_BRIEF_
Without the pictures, output the records below exactly as they are.

Collected data

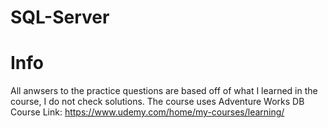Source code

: # SQL-Server

# Info
All anwsers to the practice questions are based off of what I learned in the course, I do not check solutions. 
The course uses Adventure Works DB
Course Link: https://www.udemy.com/home/my-courses/learning/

_REPLY TO THE EXERCISE_
Source code

: # SQL-Server

# Info
All anwsers to the practice questions are based off of what I learned in the course, I do not check solutions. 
The course uses Adventure Works DB
Course Link: https://www.udemy.com/home/my-courses/learning/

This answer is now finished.